Diante desta situação crítica, não podemos acreditar que a seca, enquanto fenômeno natural do Semiárido, seja responsabilizada mais uma vez por este colapso, sendo que os grandes irrigantes continuam usando a mesma quantidade de água para o agronegócio de exportação e a Chesf mantem uma baixa vazão para geração de energia. Sabemos que, o que interessa para Chesf e para a lógica do atual modelo de desenvolvimento econômico predador é o estoque da perspectiva futura da matriz energética, com mais barragens e ainda usina nuclear propostas para a região de Itacuruba – PE, além dos canais da transposição do rio e as mini-transposições como o canal do Sertão em Alagoas para irrigar terra de rico.
Diante destas e outras questões, propomos verdadeiramente, uma POLÍTICA DE REVITALIZAÇÃO DO SÃO FRANCISCO, que leve em consideração as reflexões e as necessidades do povo, começando com uma REVITALIZAÇÃO DO PRÓPRIO COMITÊ DE BACIA, como:
- Não podemos aceitar mais, o desrespeito com que o Comitê de Bacia tem tratado o povo do rio, em especial os pescadores artesanais, colocando-os na mesma categoria com turismo e lazer na cadeira de representação no Comitê, demonstração da falta de reconhecimento das comunidades pesqueiras como tradicionais, desconsiderando, a Convenção 169 do qual o Brasil é consignatário e o Decreto 6.040/2007 que trata sobre a Política Nacional de Desenvolvimento Sustentável dos Povos e Comunidades Tradicionais – PNPCT. Portanto, os pescadores artesanais não podem continuar a ser vistos como os predadores do São Francisco, mas, como “guardiões do Rio”, pois de fato são eles os guardiões.

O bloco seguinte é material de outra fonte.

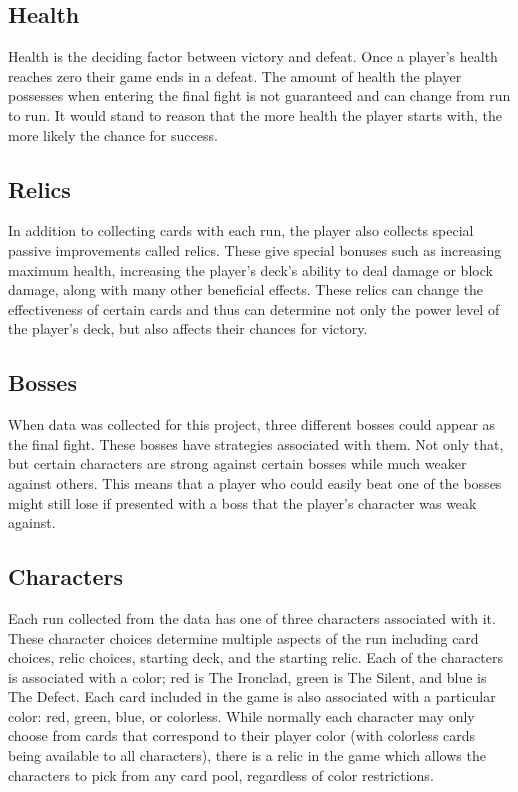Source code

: \documentclass[10pt, a4paper, twocolumn]{article}
\begin{document}
\subsection{Health}
Health is the deciding factor between victory and defeat.  Once a player’s health reaches zero their game ends in a defeat.  The amount of health the player possesses when entering the final fight is not guaranteed and can change from run to run.  It would stand to reason that the more health the player starts with, the more likely the chance for success.

\subsection{Relics}
In addition to collecting cards with each run, the player also collects special passive improvements called relics.  These give special bonuses such as increasing maximum health, increasing the player’s deck’s ability to deal damage or block damage, along with many other beneficial effects.  These relics can change the effectiveness of certain cards and thus can determine not only the power level of the player’s deck, but also affects their chances for victory.

\subsection{Bosses}
When data was collected for this project, three different bosses could appear as the final fight.  These bosses have strategies associated with them.  Not only that, but certain characters are strong against certain bosses while much weaker against others.  This means that a player who could easily beat one of the bosses might still lose if presented with a boss that the player’s character was weak against.

\subsection{Characters}
Each run collected from the data has one of three characters associated with it.  These character choices determine multiple aspects of the run including card choices, relic choices, starting deck, and the starting relic.  Each of the characters is associated with a color; red is The Ironclad, green is The Silent, and blue is The Defect.  Each card included in the game is also associated with a particular color: red, green, blue, or colorless.  While normally each character may only choose from cards that correspond to their player color (with colorless cards being available to all characters), there is a relic in the game which allows the characters to pick from any card pool, regardless of color restrictions.
\end{document}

- Queremos um Comitê de Bacia autônomo, que leva em consideração as reflexões e necessidades do povo, que construa ações efetivas e articuladas de Revitalização do São Francisco com: saneamento básico e convivência com o Semiárido, uso sustentável e racional da terra e da água, manutenção e proteção da biodiversidade e ecossistemas do rio, recuperação de matas e nascentes, melhoria da qualidade da agua e a proteção as populações que possuem um modo de vida diferenciado culturalmente e socialmente. Precisamos reaprender com nossos ancestrais, o que talvez perdemos a muito tempo atrás, a convivência sábia e equilibrada com os rios, matas, bichos e gentes. Voltemos a ser humanos Hoje, para que assim construamos um modelo de desenvolvimento capaz de gerar vida e não morte.
Subscrevemos,
- Povo Indígena Truká-Tupan de Paulo Afonso
- Povo de Terreiro – Abassà da Deusa Oxum de Idejemim
- Movimentos dos Pequenos Agricultores – MPA
- Movimento dos Pescadores e Pescadoras Artesanais – MPP
- Conselho Pastoral dos Pescadores – CPP
- Colônia de Pescadores Artesanais Z26 de Delmiro Gouvéia – AL
- Colônia de Pescadores Artesanais Z30 de Piranhas – AL
- Colônia de Pescadores Artesanais de Petrolândia – PE
- Colônia de Pescadores Artesanais Z 86 de Glória – BA
- Associação de Pescadores e Pescadoras Artesanais de Olho D’Água do Casado – APESCA
- Associação de Pescador Artesanal do Povoado Salgado – SALGATUBA PESCA
- Associação Quilombola da Comunidade Cruz
- Instituto Acção
- Sociedade Brasileira de Ecologia Humana – SABEH
- ACRANE – Associação Cultural Raízes Nordestinas
- AGENDHA – Assessoria e Gestão em Estudos da Natureza Desenvolvimento Humano e Agroecologia
- Território da Cidadania de Itaparica
Paulo Afonso – BA, 28/05/2015.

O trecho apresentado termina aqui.